En service depuis 1996, le gazoduc Maghreb-Europe permettait d’acheminer chaque année 10 milliards de mètres cubes de gaz naturel depuis l’Algérie vers l’Espagne et le Portugal. Long de plus de 1.400 kilomètres, le pipeline traverse ainsi, sur 540 kilomètres, le territoire marocain.
Le souverain chérifien a assuré avoir « pris l’initiative de créer un cadre institutionnel regroupant les 23 États africains atlantiques », dont l’un des objectifs sera, entre autres, de financer ce projet aussi stratégique que coûteux. L’idée du projet avait été lancée en 2016 par le roi Mohammed VI lors d’une visite à Abuja.
Sa relance s’explique par la décision d’Alger – premier exportateur africain de gaz naturel – de mettre fin l’an dernier au contrat du GME (Gaz Maghreb Europe) desservant l’Espagne en gaz algérien via le Maroc, après la rupture des relations diplomatiques avec Rabat. Malgré les efforts déployés par Mohammed VI pour remporter ce projet estimé à 25 milliards de dollars pour le Maroc,
une concurrence féroce émane d’un projet similaire de grande envergure mené par l’Algérie avec le Nigeria et le Niger,
souligne le magazine Jeune Afrique.
Jeune Afrique met en lumière les avantages et les inconvénients des deux projets, soulignant que le gazoduc reliant le sud du Nigeria à l’Algérie, traversant le Niger sur 4100 km, représente une distance moindre et coûte également moins cher, soit 13 milliards de dollars, comparé au pipeline marocain.

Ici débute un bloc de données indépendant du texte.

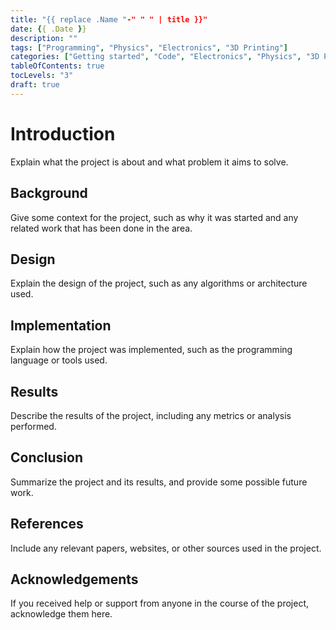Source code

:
 ```yaml
---
title: "{{ replace .Name "-" " " | title }}"
date: {{ .Date }}
description: ""
tags: ["Programming", "Physics", "Electronics", "3D Printing"]
categories: ["Getting started", "Code", "Electronics", "Physics", "3D Printing"]
tableOfContents: true
tocLevels: "3"
draft: true
---
```


# Introduction

Explain what the project is about and what problem it aims to solve.

## Background

Give some context for the project, such as why it was started and any related work that has been done in the area.

## Design

Explain the design of the project, such as any algorithms or architecture used.

## Implementation

Explain how the project was implemented, such as the programming language or tools used.

## Results

Describe the results of the project, including any metrics or analysis performed.

## Conclusion

Summarize the project and its results, and provide some possible future work.

## References

Include any relevant papers, websites, or other sources used in the project.

## Acknowledgements

If you received help or support from anyone in the course of the project, acknowledge them here.
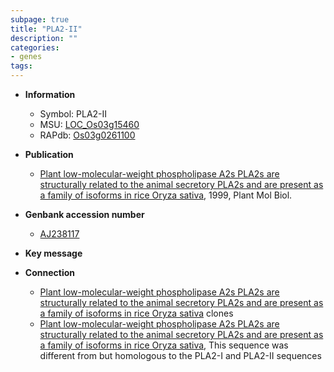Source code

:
 ```yaml
---
subpage: true
title: "PLA2-II"
description: ""
categories:
- genes
tags: 
---
```


* **Information**  
    + Symbol: PLA2-II  
    + MSU: [LOC_Os03g15460](http://rice.plantbiology.msu.edu/cgi-bin/ORF_infopage.cgi?orf=LOC_Os03g15460)  
    + RAPdb: [Os03g0261100](http://rapdb.dna.affrc.go.jp/viewer/gbrowse_details/irgsp1?name=Os03g0261100)  

* **Publication**  
    + [Plant low-molecular-weight phospholipase A2s PLA2s are structurally related to the animal secretory PLA2s and are present as a family of isoforms in rice Oryza sativa](http://www.ncbi.nlm.nih.gov/pubmed?term=Plant+low-molecular-weight+phospholipase+A2s+PLA2s+are+structurally+related+to+the+animal+secretory+PLA2s+and+are+present+as+a+family+of+isoforms+in+rice+Oryza+sativa%5BTitle%5D), 1999, Plant Mol Biol.

* **Genbank accession number**  
    + [AJ238117](http://www.ncbi.nlm.nih.gov/nuccore/AJ238117)

* **Key message**  

* **Connection**  
    + [Plant low-molecular-weight phospholipase A2s PLA2s are structurally related to the animal secretory PLA2s and are present as a family of isoforms in rice Oryza sativa](EST) clones
    + [Plant low-molecular-weight phospholipase A2s PLA2s are structurally related to the animal secretory PLA2s and are present as a family of isoforms in rice Oryza sativa](http://www.ncbi.nlm.nih.gov/pubmed?term=Plant+low-molecular-weight+phospholipase+A2s+PLA2s+are+structurally+related+to+the+animal+secretory+PLA2s+and+are+present+as+a+family+of+isoforms+in+rice+Oryza+sativa%5BTitle%5D), This sequence was different from but homologous to the PLA2-I and PLA2-II sequences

Quant au gazoduc reliant le Maroc au Nigeria, il couvre une distance de 5660 km et son coût est estimé à 25 milliards de dollars. Selon le magazine, le gazoduc algérien devrait être opérationnel en 2027, tandis que le gazoduc marocain ne le sera qu’en 2046.

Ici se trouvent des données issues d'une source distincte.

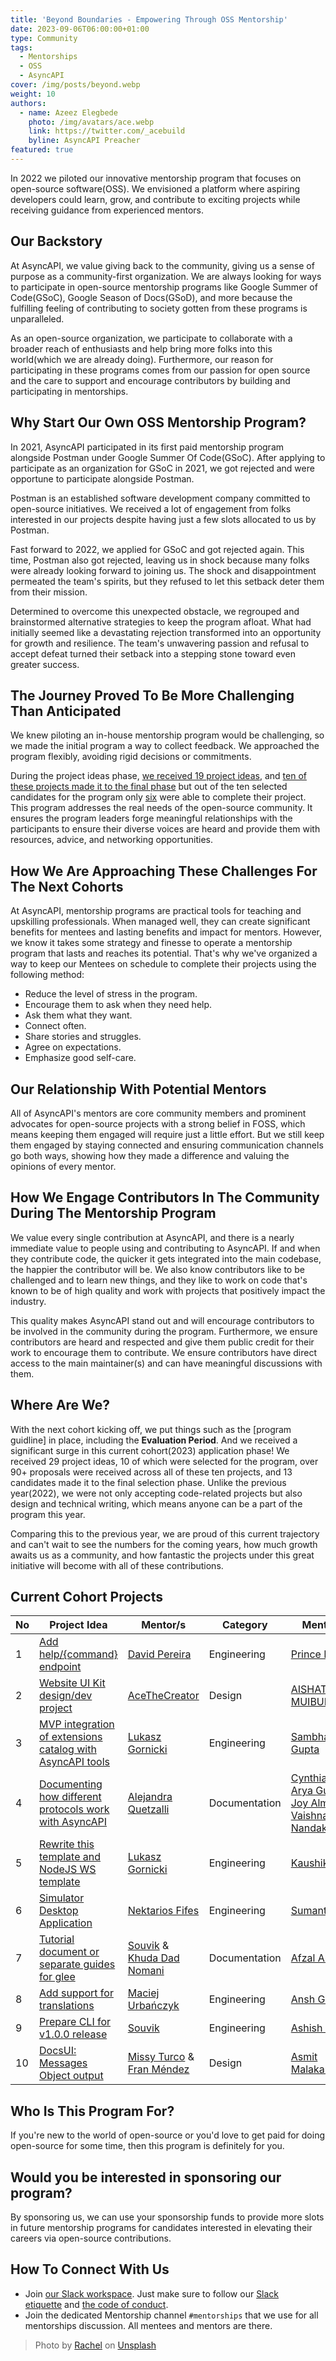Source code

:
 ```yaml
---
title: 'Beyond Boundaries - Empowering Through OSS Mentorship'
date: 2023-09-06T06:00:00+01:00
type: Community
tags:
  - Mentorships
  - OSS
  - AsyncAPI
cover: /img/posts/beyond.webp
weight: 10
authors:
  - name: Azeez Elegbede
    photo: /img/avatars/ace.webp
    link: https://twitter.com/_acebuild
    byline: AsyncAPI Preacher
featured: true    
---
```


In 2022 we piloted our innovative mentorship program that focuses on open-source software(OSS). We envisioned a platform where aspiring developers could learn, grow, and contribute to exciting projects while receiving guidance from experienced mentors.

## Our Backstory

At AsyncAPI, we value giving back to the community, giving us a sense of purpose as a community-first organization. We are always looking for ways to participate in open-source mentorship programs like Google Summer of Code(GSoC), Google Season of Docs(GSoD), and more because the fulfilling feeling of contributing to society gotten from these programs is unparalleled.

As an open-source organization, we participate to collaborate with a broader reach of enthusiasts and help bring more folks into this world(which we are already doing). Furthermore, our reason for participating in these programs comes from our passion for open source and the care to support and encourage contributors by building and participating in mentorships.

## Why Start Our Own OSS Mentorship Program?

In 2021, AsyncAPI participated in its first paid mentorship program alongside Postman under Google Summer Of Code(GSoC). After applying to participate as an organization for GSoC in 2021, we got rejected and were opportune to participate alongside Postman.

Postman is an established software development company committed to open-source initiatives. We received a lot of engagement from folks interested in our projects despite having just a few slots allocated to us by Postman.

Fast forward to 2022, we applied for GSoC and got rejected again. This time, Postman also got rejected, leaving us in shock because many folks were already looking forward to joining us. The shock and disappointment permeated the team's spirits, but they refused to let this setback deter them from their mission.

Determined to overcome this unexpected obstacle, we regrouped and brainstormed alternative strategies to keep the program afloat. What had initially seemed like a devastating rejection transformed into an opportunity for growth and resilience. The team's unwavering passion and refusal to accept defeat turned their setback into a stepping stone toward even greater success.

## The Journey Proved To Be More Challenging Than Anticipated

We knew piloting an in-house mentorship program would be challenging, so we made the initial program a way to collect feedback. We approached the program flexibly, avoiding rigid decisions or commitments.

During the project ideas phase, [we received 19 project ideas](https://github.com/asyncapi/community/blob/master/mentorship/asyncapi-mentorship/2022/project-ideas.md), and [ten of these projects made it to the final phase](https://github.com/asyncapi/community/blob/master/mentorship/asyncapi-mentorship/2022/README.md) but out of the ten selected candidates for the program only [six](https://github.com/orgs/asyncapi/discussions/577) were able to complete their project. This program addresses the real needs of the open-source community. It ensures the program leaders forge meaningful relationships with the participants to ensure their diverse voices are heard and provide them with resources, advice, and networking opportunities.

## How We Are Approaching These Challenges For The Next Cohorts

At AsyncAPI, mentorship programs are practical tools for teaching and upskilling professionals. When managed well, they can create significant benefits for mentees and lasting benefits and impact for mentors. However, we know it takes some strategy and finesse to operate a mentorship program that lasts and reaches its potential. That's why we've organized a way to keep our Mentees on schedule to complete their projects using the following method:

- Reduce the level of stress in the program.
- Encourage them to ask when they need help.
- Ask them what they want.
- Connect often.
- Share stories and struggles.
- Agree on expectations.
- Emphasize good self-care.

## Our Relationship With Potential Mentors

All of AsyncAPI's mentors are core community members and prominent advocates for open-source projects with a strong belief in FOSS, which means keeping them engaged will require just a little effort. But we still keep them engaged by staying connected and ensuring communication channels go both ways, showing how they made a difference and valuing the opinions of every mentor.

## How We Engage Contributors In The Community During The Mentorship Program

We value every single contribution at AsyncAPI, and there is a nearly immediate value to people using and contributing to AsyncAPI. If and when they contribute code, the quicker it gets integrated into the main codebase, the happier the contributor will be. We also know contributors like to be challenged and to learn new things, and they like to work on code that's known to be of high quality and work with projects that positively impact the industry.

This quality makes AsyncAPI stand out and will encourage contributors to be involved in the community during the program. Furthermore, we ensure contributors are heard and respected and give them public credit for their work to encourage them to contribute. We ensure contributors have direct access to the main maintainer(s) and can have meaningful discussions with them.

## Where Are We?

With the next cohort kicking off, we put things such as the [program guidline] in place, including the **Evaluation Period**. And we received a significant surge in this current cohort(2023) application phase! We received 29 project ideas, 10 of which were selected for the program, over 90+ proposals were received across all of these ten projects, and 13 candidates made it to the final selection phase. Unlike the previous year(2022), we were not only accepting code-related projects but also design and technical writing, which means anyone can be a part of the program this year.

Comparing this to the previous year, we are proud of this current trajectory and can't wait to see the numbers for the coming years, how much growth awaits us as a community, and how fantastic the projects under this great initiative will become with all of these contributions.

## Current Cohort Projects

| No | Project Idea | Mentor/s | Category | Mentee/s |
| --- | --- | --- | --- | --- |
| 1 | [Add help/{command} endpoint](https://github.com/asyncapi/server-api/issues/144) | [David Pereira](https://github.com/BOLT04) | Engineering | [Prince Rajpoot](https://github.com/princerajpoot20) |
| 2 | [Website UI Kit design/dev project](https://github.com/asyncapi/design-system/issues/4) | [AceTheCreator](https://github.com/AceTheCreator) | Design | [AISHAT MUIBUDEEN](https://github.com/Mayaleeeee) |
| 3 | [MVP integration of extensions catalog with AsyncAPI tools](https://github.com/asyncapi/extensions-catalog/issues/78) | [Lukasz Gornicki](https://github.com/derberg) | Engineering | [Sambhav Gupta](https://github.com/sambhavgupta0705) |
| 4 | [Documenting how different protocols work with AsyncAPI](https://github.com/orgs/asyncapi/discussions/533) | [Alejandra Quetzalli](https://github.com/alequetzalli) | Documentation | [Cynthia Peter](https://github.com/CynthiaPeter), [Arya Gupta](https://github.com/Arya-Gupta), [Joy Almeida](https://github.com/J0SAL), [Vaishnavi Nandakumar](https://github.com/VaishnaviNandakumar)|
| 5 | [Rewrite this template and NodeJS WS template](https://github.com/asyncapi/nodejs-template/issues/133) | [Lukasz Gornicki](https://github.com/derberg) | Engineering | [Kaushik Rishi](https://github.com/kaushik-rishi) |
| 6 | [Simulator Desktop Application](https://github.com/asyncapi/community/issues/691) | [Nektarios Fifes](https://github.com/NektariosFifes) | Engineering | [Sumant Tirkey](https://github.com/SumantxD) |
| 7 | [Tutorial document or separate guides for glee](https://github.com/asyncapi/glee/issues/431) | [Souvik](https://github.com/Souvikns) & [Khuda Dad Nomani](https://github.com/KhudaDad414) | Documentation | [Afzal Ansari](https://github.com/afzal442) |
| 8 | [Add support for translations](https://github.com/asyncapi/website/issues/267) | [Maciej Urbańczyk](https://github.com/magicmatatjahu) | Engineering | [Ansh Goyal](https://github.com/anshgoyalevil/) |
| 9 | [Prepare CLI for v1.0.0 release](https://github.com/asyncapi/cli/issues/599) | [Souvik](https://github.com/Souvikns) | Engineering | [Ashish Padhy](https://github.com/Shurtu-gal) |
| 10 | [DocsUI: Messages Object output](https://github.com/asyncapi/asyncapi-react/issues/618) | [Missy Turco](https://github.com/mcturco) & [Fran Méndez](https://github.com/fmvilas) | Design | [Asmit Malakannawar](https://github.com/asmitbm) |



## Who Is This Program For?

If you're new to the world of open-source or you'd love to get paid for doing open-source for some time, then this program is definitely for you.

## Would you be interested in sponsoring our program?

By sponsoring us, we can use your sponsorship funds to provide more slots in future mentorship programs for candidates interested in elevating their careers via open-source contributions.

## How To Connect With Us

- Join [our Slack workspace](https://www.asyncapi.com/slack-invite). Just make sure to follow our [Slack etiquette](https://github.com/asyncapi/.github/blob/master/slack-etiquette.md) and [the code of conduct](https://github.com/asyncapi/.github/blob/master/CODE_OF_CONDUCT.md).
- Join the dedicated Mentorship channel `#mentorships` that we use for all mentorships discussion. All mentees and mentors are there.

> Photo by <a href="https://unsplash.com/@noguidebook?utm_source=unsplash&utm_medium=referral&utm_content=creditCopyText">Rachel</a> on <a href="https://unsplash.com/photos/U4zpPfvogJ4?utm_source=unsplash&utm_medium=referral&utm_content=creditCopyText">Unsplash</a>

La rupture du contrat du gazoduc Gaz Maghreb Europe (GME)
La dépendance de Rabat au gaz algérien est réelle. Le gaz algérien couvrait 97% des besoins en gaz du Maroc. Le gaz algérien alimente deux centrales thermoélectriques à Tahaddart (nord) et Aïn Beni Mathar (est) à hauteur de quelque 700 millions de M3 par an.
La fin du transit du gaz algérien sur le territoire a également des conséquences financières pour le royaume marocain. La redevance du transit de gaz algérien sur le territoire marocain a rapporté chaque année à Rabat l’équivalent de 50 millions de dollars en 2020, perçus en nature.
Les échanges économiques paralysés
Les décennies d’instabilité dans la région ont fortement réduit le commerce entre les deux pays. En 2020, le volume des échanges dépassait à peine 500 millions d’euros, soit 1 % des importations et des exportations du Maroc, selon l’Office des changes marocain.
Un montant dérisoire quand on le compare par exemple aux échanges entre le royaume et son voisin espagnol, qui ont atteint 13,5 milliards d’euros en 2020. Le Maroc importe principalement d’Algérie des hydrocarbures et exporte chez son voisin des métaux, des engrais.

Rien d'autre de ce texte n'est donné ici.